Today we get to hear from Native American scholars and activists speaking out against appropriation of Native American design traditions. I’m thinking of outlets like ‘Native Appropriations’ and ‘Beyond Buckskin’ calling out Urban Outfitters for their “Navajo” prints or Paul Smith for his “Electric PowWow.” Was this exhibition an antecedent to these practices? Is there any connection?
The connection is there but it’s tenuous. This project was an isolated moment in the AMNH’s history. Recent scholarship in the Anthropology departmebt does not talk about this at all, and it’s not really part of the museum’s mission even if it was part of their popular outreach at that time. I think modern designers will look to museum collections, and indigenous collections as well, for inspiration. And I think it is useful for designers to look to museums, but it’s the issue of citation. When you’re talking about meaningful, spiritual items being appropriated and placed on contemporary garments I would hope that companies and designers would at the very least acknowledge their sources or ask permission.

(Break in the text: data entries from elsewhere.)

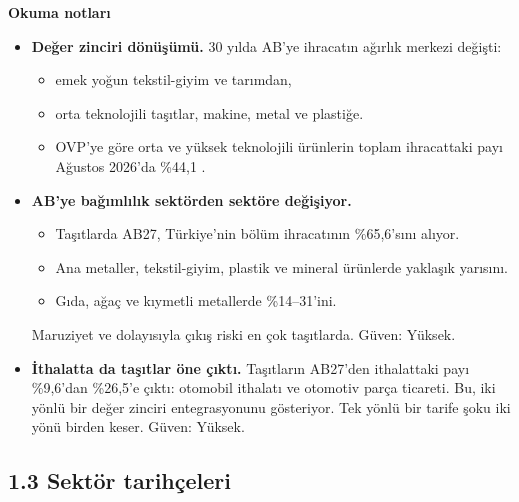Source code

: \textbf{Okuma notları}

\begin{itemize}
\item
  \textbf{Değer zinciri dönüşümü.} 30 yılda AB'ye ihracatın ağırlık merkezi değişti:

  \begin{itemize}
  \tightlist
  \item
    emek yoğun tekstil-giyim ve tarımdan,
  \item
    orta teknolojili taşıtlar, makine, metal ve plastiğe.
  \item
    OVP'ye göre orta ve yüksek teknolojili ürünlerin toplam ihracattaki payı Ağustos 2026'da \%44,1 \etiketV{}.
  \end{itemize}
\item
  \textbf{AB'ye bağımlılık sektörden sektöre değişiyor.}

  \begin{itemize}
  \tightlist
  \item
    Taşıtlarda AB27, Türkiye'nin bölüm ihracatının \%65,6'sını alıyor.
  \item
    Ana metaller, tekstil-giyim, plastik ve mineral ürünlerde yaklaşık yarısını.
  \item
    Gıda, ağaç ve kıymetli metallerde \%14--31'ini.
  \end{itemize}

  Maruziyet ve dolayısıyla çıkış riski en çok taşıtlarda. \etiketV{} Güven: Yüksek.
\item
  \textbf{İthalatta da taşıtlar öne çıktı.} Taşıtların AB27'den ithalattaki payı \%9,6'dan \%26,5'e çıktı: otomobil ithalatı ve otomotiv parça ticareti. Bu, iki yönlü bir değer zinciri entegrasyonunu gösteriyor. Tek yönlü bir tarife şoku iki yönü birden keser. \etiketV{} Güven: Yüksek.
\end{itemize}

\hypertarget{01_teshis-13-sektuxf6r-tarihuxe7eleri}{%
\subsection{1.3 Sektör tarihçeleri}\label{01_teshis-13-sektuxf6r-tarihuxe7eleri}}

\begingroup\gbtablo\footnotesize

The Urban Outfitters example is extremely troubling.

I think there is a considerate and appropriate way for designers to engage with museums. I don’t think the connection between cultural institutions and industry is a bad relationship. Museums hold a variety of inspirational material and industry can learn, either from what’s been successful in the past, or through techniques and methods that have been used by other cultures.

Artists and creative people are going to seek these out anyway. They might as well look at an original source with some history behind it instead of mixing and matching vague ideas.

I encourage everyone to visit the exhibition to see some amazing original material, think about how cultures have informed one another, how design circulates between cultures and how traditions of the past informed modernity. Cultural appropriation’s history is a tangled one. This show presents museum objects which embody multiple vexed relationships. It is also accompanied by a thorough image-rich catalogue, well worth seeing if you can’t make it to the show, that contextualizes all these issues in depth.

“An American Style: Global Sources for New York Textile and Fashion Design, 1915 -1928.” on view until February 2, 2014 at 18 West 86th street.